Aardewerk is onder te verdelen volgens diverse methodes.
Hieronder volg ik de methode volgens profiel.
(Vergrote afbeeldingen, English
summary)
Aardewerk met een open profiel
De wanden van het aardewerk met een open profiel zijn recht, gewelfd of voorzien van scherpe of lichte knik.
Kommen
a. vorm: gelede en ongelede kommen met open profiel; soms met oor.
b. magering: fijn steengruis
c. oppervlak: kleine kommen vaak ruw, grotere kommen vaker glad, een enkele maal is een kom gepolijst
d. versiering: soms nagelindrukken (onder de rand)
e. verspreiding: Noord-, Midden- en Zuid- Nederland
f. datering: Late bronstijd en vroege ijzertijd
Afbeelding boven: Links: kommen, ongeleed rechts: kommen, geleed
Schalen
a. vorm: gelede en ongelede schalen met open profiel; soms met oor. Hoogte: niet hoger dan 13 cm
b. magering: (zeer) fijn tot middelgrof steengruis
c. oppervlak: glad, gepolijst of ruw
d. versiering: zeer zelden een enkele lijnversiering
e. verspreiding: Noord-, Midden- en Zuid- Nederland
f. datering: Late bronstijd en vroege ijzertijd
Afbeelding boven: Links: ongelede schalen, rechts: gelede schalen
Lappenschalen
a. vorm: schalen met puntige uitsteeksels. In de Late bronstijd overheersen dunwandige exemplaren. In de vroege ijzertijd komen ook dikwandige exemplaren voor.

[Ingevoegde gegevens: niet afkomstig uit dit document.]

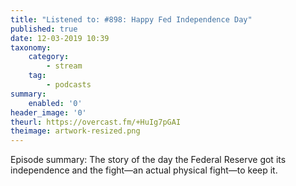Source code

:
```yaml
---
title: "Listened to: #898: Happy Fed Independence Day"
published: true
date: 12-03-2019 10:39
taxonomy:
    category:
        - stream
    tag:
        - podcasts
summary:
    enabled: '0'
header_image: '0'
theurl: https://overcast.fm/+HuIg7pGAI
theimage: artwork-resized.png
--- 
```

Episode summary: The story of the day the Federal Reserve got its independence and the fight—an actual physical fight—to keep it.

b. magering: pot- of steengruis
c. oppervlak: glad of ruw
d. versiering: vingertop, nagelindrukken, groeflijnen, Kalenderbergversiering
e. verspreiding: Zuid- en Midden- Nederland
f. datering: dunwandige lappenschalen stammen uit de late bronstijd en dikwandige exemplaren komen voor tot in de vroege ijzertijd.
De term "Schalenurne" komt ook wel eens voor maar die wijst dan waarschijnlijk op een vorm die het midden houdt tussen een schaal en een urn.
Dekseldoosjes (Deckseldosen)
a. vorm: een licht afgerond tot afgeknot conisch bakje, een
enkele keer vierkant, met 2 of 4 doorboorde lappen. Het doosje wordt soms afgesloten door een overlangs gegleufde deksel.
b. magering: fijn steengruis
c. oppervlak: glad
d. versiering: "Kerbschnitt", soms gecombineerd met streep- groeflijn- of Kalenderbergversiering
e. verspreiding: Noord-, Midden- en Zuid- Nederland
f. datering: Vanaf Late bronstijd tot begin midden ijzertijd
Aardewerken lepels (Tonlöffel)
a. vorm: ovale schaaltjes; af en toe heeft het schaaltje een steel, waardoor het op een lepel lijkt.
b. magering: zeer fijn steengruis
c. oppervlak: glad
d. versiering: geen
e. verspreiding: Noord-, Midden- en Zuid- Nederland
f. datering: in Noord- Nederland vanaf de Late bronstijd; in Zuid-Nederland uitsluitend in de vroege ijzertijd.
Eierbecher (Fußschälchen, Pokalfußgefäße)
a. vorm: kleine komvormige potjes, schalen of bekers met ingesnoerde, holle of massieve voet.
b. magering: steen- of potgruis
c. oppervlak: meestal glad
d. versiering: meestal ontbrekend
e. verspreiding: Noord-, Midden- en Zuid- Nederland
f. datering: vroege en midden ijzertijd
Aardewerk met een gesloten profiel zonder hals (= > 0,75 cm)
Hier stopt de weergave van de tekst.